Mills explained that meat processors use celery juice powder, sea salt or unrefined sugar to cure the meat and make corned beef because consumers are uneasy about nitrite being linked to cancer. Many are comforted by a label that states "no nitrates or nitrites added," because they perceive that substituting celery juice powder for salt in curing results in a more healthy product.

"That's an attractive claim, but my contention is that the processors making these products should be allowed to use different terminology that draws attention to the fact that they are cured, but in a different way," Mills said. "I kind of like the term, 'naturally cured.' But the U.S. Department of Agriculture has not allowed processors to put that terminology on the labels of these products."

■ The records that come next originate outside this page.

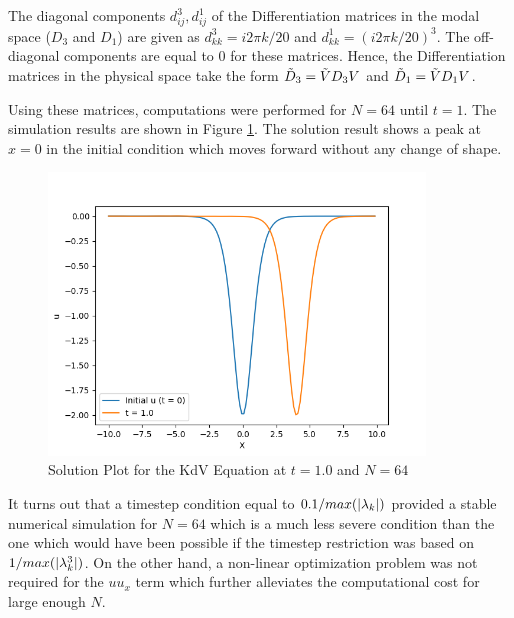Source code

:\documentclass[12pt]{article}
\DeclarePairedDelimiter\abs{\lvert}{\rvert}
\begin{document}
The diagonal components $d^3_{ij}, d^1_{ij}$ of the Differentiation matrices in the modal space ($D_3$ and $D_1$) are given as $d^3_{kk} = i 2 \pi k /20$ and $d^1_{kk} = (i 2 \pi k /20)^3$. The off-diagonal components are equal to $0$ for these matrices. Hence, the Differentiation matrices in the physical space take the form $\Tilde{D}_3 = \Tilde{V} D_3 V$ and $\Tilde{D}_1 = \Tilde{V} D_1 V$.

Using these matrices, computations were performed for $N = 64$ until $t = 1$. The simulation results are shown in Figure \ref{fig:Q2_N=64,t=1}. The solution result shows a peak at $x = 0$ in the initial condition which moves forward without any change of shape. 
\begin{figure}
    \centering
    \includegraphics[width = 10cm]{solutionPlot_N=64t = 1.0.png}
    \caption{Solution Plot for the KdV Equation at $t = 1.0$ and $N = 64$}
    \label{fig:Q2_N=64,t=1}
\end{figure}
It turns out that a timestep condition equal to $0.1/max(\abs{\lambda_k})$ provided a stable numerical simulation for $N = 64$ which is a much less severe condition than the one which would have been possible if the timestep restriction was based on $1/max(\abs{\lambda_k^3})$. On the other hand, a non-linear optimization problem was not required for the $uu_x$ term which further alleviates the computational cost for large enough $N$.
\end{document}
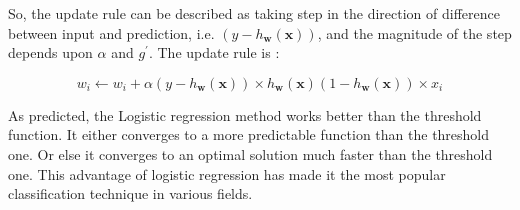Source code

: \documentclass{article}
\begin{document}
    So, the update rule can be described as taking step in the direction of difference between input and prediction, i.e. $(y-h_{\mathbf{w}}(\mathbf{x}))$, and the magnitude of the step depends upon $\alpha$ and $g^{\prime}$. The update rule is :

    \begin{equation*}
      w_i \leftarrow w_i + \alpha (y - h_{\mathbf{w}}(\mathbf{x})) \times h_{\mathbf{w}}(\mathbf{x})(1 - h_{\mathbf{w}}(\mathbf{x})) \times x_i
    \end{equation*}

    As predicted, the Logistic regression method works better than the threshold function. It either converges to a more predictable function than the threshold one. Or else it converges to an optimal solution much faster than the threshold one. This advantage of logistic regression has made it the most popular classification technique in various fields. 

    
\end{document}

Still, nitrite is nitrite, Mills pointed out, and if the meat is colored pink after it has been thoroughly cooked, nitrates or nitrites have done their job, converting the natural myoglobin in beef to nitrosohemochrome. Nitrates and nitrites contribute to typical cured-meat color and flavor and reduce the risk of dangerous botulism during curing by inhibiting the growth of Clostridium botulinum spores. The curing reactions are the same whether nitrite is added as a pure crystalline salt or it comes from celery juice powder.

However, Mills maintains that it makes little difference. While he concedes that there is reason to be concerned about nitrite or nitrosamines produced by nitrite as carcinogens, he doesn't see corned beef, eaten in moderation, as a threat.